== Segment start ==

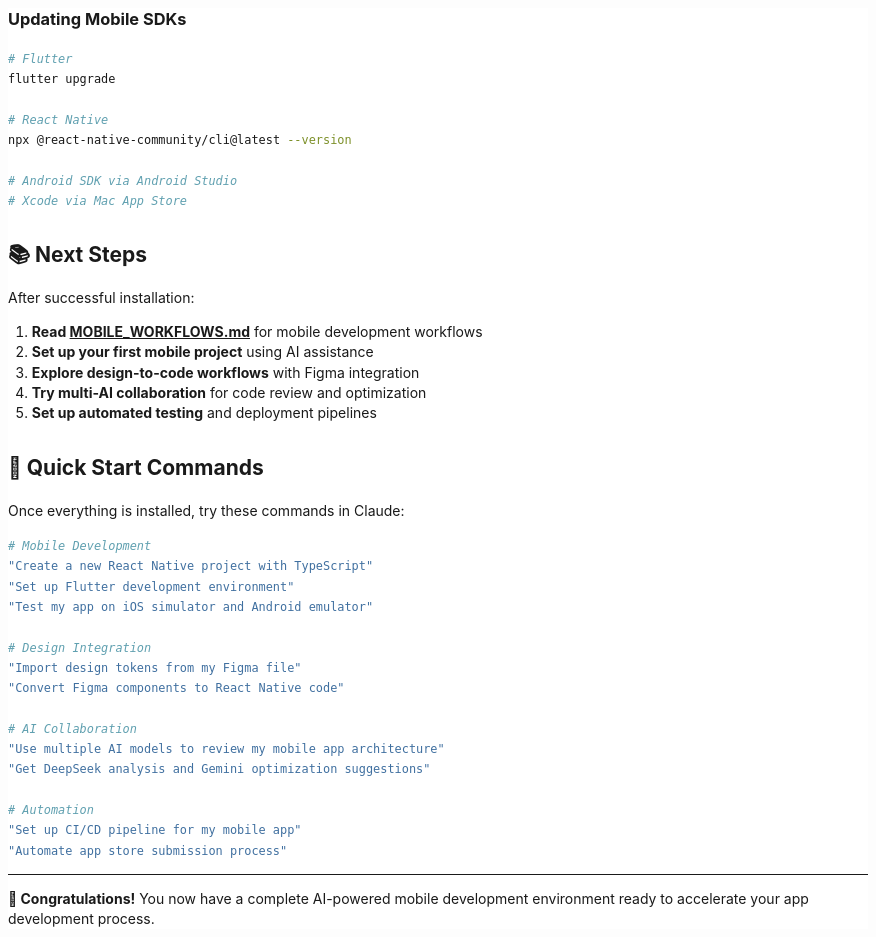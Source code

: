 ### Updating Mobile SDKs
```bash
# Flutter
flutter upgrade

# React Native
npx @react-native-community/cli@latest --version

# Android SDK via Android Studio
# Xcode via Mac App Store
```

## 📚 Next Steps

After successful installation:

1. **Read [MOBILE_WORKFLOWS.md](./MOBILE_WORKFLOWS.md)** for mobile development workflows
2. **Set up your first mobile project** using AI assistance
3. **Explore design-to-code workflows** with Figma integration
4. **Try multi-AI collaboration** for code review and optimization
5. **Set up automated testing** and deployment pipelines

## 🎯 Quick Start Commands

Once everything is installed, try these commands in Claude:

```bash
# Mobile Development
"Create a new React Native project with TypeScript"
"Set up Flutter development environment"
"Test my app on iOS simulator and Android emulator"

# Design Integration
"Import design tokens from my Figma file"
"Convert Figma components to React Native code"

# AI Collaboration
"Use multiple AI models to review my mobile app architecture"
"Get DeepSeek analysis and Gemini optimization suggestions"

# Automation
"Set up CI/CD pipeline for my mobile app"
"Automate app store submission process"
```

---

**🎉 Congratulations!** You now have a complete AI-powered mobile development environment ready to accelerate your app development process.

== Segment end ==

Problem description
Print every entry verbatim and leave all pictures out.

Solved exercise
Source code

: ### Updating Mobile SDKs
```bash
# Flutter
flutter upgrade

# React Native
npx @react-native-community/cli@latest --version

# Android SDK via Android Studio
# Xcode via Mac App Store
```

## 📚 Next Steps

After successful installation:

1. **Read [MOBILE_WORKFLOWS.md](./MOBILE_WORKFLOWS.md)** for mobile development workflows
2. **Set up your first mobile project** using AI assistance
3. **Explore design-to-code workflows** with Figma integration
4. **Try multi-AI collaboration** for code review and optimization
5. **Set up automated testing** and deployment pipelines

## 🎯 Quick Start Commands

Once everything is installed, try these commands in Claude:

```bash
# Mobile Development
"Create a new React Native project with TypeScript"
"Set up Flutter development environment"
"Test my app on iOS simulator and Android emulator"

# Design Integration
"Import design tokens from my Figma file"
"Convert Figma components to React Native code"

# AI Collaboration
"Use multiple AI models to review my mobile app architecture"
"Get DeepSeek analysis and Gemini optimization suggestions"

# Automation
"Set up CI/CD pipeline for my mobile app"
"Automate app store submission process"
```

---

**🎉 Congratulations!** You now have a complete AI-powered mobile development environment ready to accelerate your app development process.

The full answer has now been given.